The judgment then proceeds to develop a novel approach to how Article 18 operates under a structural presumption of good faith. This approach starts by positing a ‘plurality of purposes presumption’ (para 292). According to the Court, the plural legitimate and illegitimate purposes can co-exist simultaneously in the actions of states when they restrict rights. What should trigger an Article 18 consideration is whether a bad faith purpose is a ‘fundamental aspect of the case’ at any given time (para 291).  That is to say that a state’s restriction of a convention right may start with good faith (that is, a restriction to rights that can be acceptable from a Convention perspective), but this may then become a predominantly bad faith practice if evidence can prove so.

This new predominance test for bad faith is an unexpected turn for the future of Article 18.  It complicates rather than clarifies the object and purpose of Article 18 by relativising bad faith, and, along with it, good faith. More importantly, the plurality of purposes presumption turns bad faith into a banal state of affairs. It normalises its occurrence so long as it is not a predominant reason for restricting rights.
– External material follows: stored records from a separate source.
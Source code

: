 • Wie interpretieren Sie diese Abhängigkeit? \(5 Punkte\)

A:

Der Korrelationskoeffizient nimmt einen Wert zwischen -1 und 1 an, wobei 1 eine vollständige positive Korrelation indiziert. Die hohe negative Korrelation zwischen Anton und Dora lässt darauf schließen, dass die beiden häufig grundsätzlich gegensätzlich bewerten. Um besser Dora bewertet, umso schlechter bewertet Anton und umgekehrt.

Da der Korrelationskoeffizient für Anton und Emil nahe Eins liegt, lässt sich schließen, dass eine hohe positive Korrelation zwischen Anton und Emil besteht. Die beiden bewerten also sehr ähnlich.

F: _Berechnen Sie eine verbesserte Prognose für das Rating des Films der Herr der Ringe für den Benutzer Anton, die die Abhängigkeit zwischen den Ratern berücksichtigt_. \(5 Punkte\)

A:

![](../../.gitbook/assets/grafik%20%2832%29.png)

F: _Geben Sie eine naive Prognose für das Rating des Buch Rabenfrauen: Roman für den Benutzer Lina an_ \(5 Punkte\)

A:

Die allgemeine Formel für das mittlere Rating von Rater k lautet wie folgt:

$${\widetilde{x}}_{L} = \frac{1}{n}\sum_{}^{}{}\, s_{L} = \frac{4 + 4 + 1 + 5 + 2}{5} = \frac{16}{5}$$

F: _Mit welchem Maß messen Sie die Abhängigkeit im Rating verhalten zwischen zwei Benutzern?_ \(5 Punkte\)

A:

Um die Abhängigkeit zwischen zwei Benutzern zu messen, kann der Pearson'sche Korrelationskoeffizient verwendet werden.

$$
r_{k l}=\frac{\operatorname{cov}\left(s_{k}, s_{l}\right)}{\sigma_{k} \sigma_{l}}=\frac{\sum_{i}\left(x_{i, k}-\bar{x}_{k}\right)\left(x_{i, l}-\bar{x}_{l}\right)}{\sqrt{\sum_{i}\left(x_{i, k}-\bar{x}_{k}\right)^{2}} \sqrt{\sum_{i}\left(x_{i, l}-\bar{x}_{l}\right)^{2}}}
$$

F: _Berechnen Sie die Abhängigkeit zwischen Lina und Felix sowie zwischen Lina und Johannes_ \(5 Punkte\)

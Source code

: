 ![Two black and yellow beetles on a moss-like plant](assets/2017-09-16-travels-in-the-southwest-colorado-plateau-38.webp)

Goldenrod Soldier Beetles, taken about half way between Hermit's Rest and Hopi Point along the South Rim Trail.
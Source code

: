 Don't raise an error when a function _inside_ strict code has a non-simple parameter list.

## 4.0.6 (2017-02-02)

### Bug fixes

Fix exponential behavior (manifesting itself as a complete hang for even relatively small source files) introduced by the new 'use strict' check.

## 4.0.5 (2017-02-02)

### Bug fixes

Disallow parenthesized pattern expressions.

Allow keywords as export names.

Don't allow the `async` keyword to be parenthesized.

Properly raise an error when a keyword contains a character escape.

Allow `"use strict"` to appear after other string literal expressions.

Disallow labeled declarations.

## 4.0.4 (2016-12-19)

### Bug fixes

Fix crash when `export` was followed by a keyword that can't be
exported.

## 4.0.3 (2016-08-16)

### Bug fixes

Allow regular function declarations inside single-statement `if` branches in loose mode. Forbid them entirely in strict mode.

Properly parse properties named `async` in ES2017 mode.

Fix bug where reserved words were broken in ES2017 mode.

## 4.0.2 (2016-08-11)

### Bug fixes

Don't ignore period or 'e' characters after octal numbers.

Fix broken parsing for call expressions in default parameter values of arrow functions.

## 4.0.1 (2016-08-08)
According to the plurality of purposes presumption and the predominance test, whilst a state may have a little of bad faith in Time1, it may have a lot of it in Time 2. This also means that a little bit of bad faith (putting the difficulty of proving this to one side) would not be a violation of Article 18, but a lot of it – if it became predominant – would.

Perhaps then unsurprisingly, there is no discussion in the judgment about what distinct consequences should follow from the finding of an Article 18 violation as opposed to a violation of the Convention in good faith. Specifically there is no discussion in the judgment about  remedial individual measures beyond compensation and no discussion of general measures.

On the second issue, that of the very high threshold of standard of proof, the Court offers a clear and, at first glance, progressive answer. It finds that there is no reason for the burden of proof test for Article 18 to deviate from the rest of the Convention (para 310 and 316).  It, therefore, holds that the burden of proof does not need to fall exclusively on applicants and that the standard of proof should be ‘beyond reasonable proof’. The Court also clearly states that when investigating Article 18 violations it is empowered to examine any material irrespective of its origin and that it can obtain material on its own motion (para 311).  This is a progressive development of the case law of Article 18, but one that also begs for some caution for the following reasons.

First, the Court holds that all evidence about Article 18 must be about “primary facts, or contextual facts or sequences of events which can form the basis of inferences about the primary facts” (para 317). This means that evidence about systemic decay in human rights protections, say for example, by sustained attacks on the independence of the judiciary, cannot constitute evidence of bad faith, if they cannot provide immediate inferences about restrictions of rights at a certain time and place.

Second, it is not clear whether equalising the burden of proof standards with the rest of the Convention is a net improvement when this is read together with the newly introduced predominant purpose test. The predominant purpose test means that if states can show more legitimate purpose than illegitimate purpose the Court cannot make a bad faith finding based on the mere existence of bad faith. Indeed, the eight dissenting judges in this case, whilst agreeing with this new novel theory, disagree that bad faith found at a certain time in the detention of Mr Merabishvili can be seen as predominant. Conversely, judges with four separate concurring opinions hold that the predominant purpose test is flawed, because any amount of bad faith should trigger a violation of Article 18 and holding a contrary view strips Article 18 of any distinct value.  This disagreement shows that much of the future case law may host similar discussions amongst judges about whether bad faith is predominant or not.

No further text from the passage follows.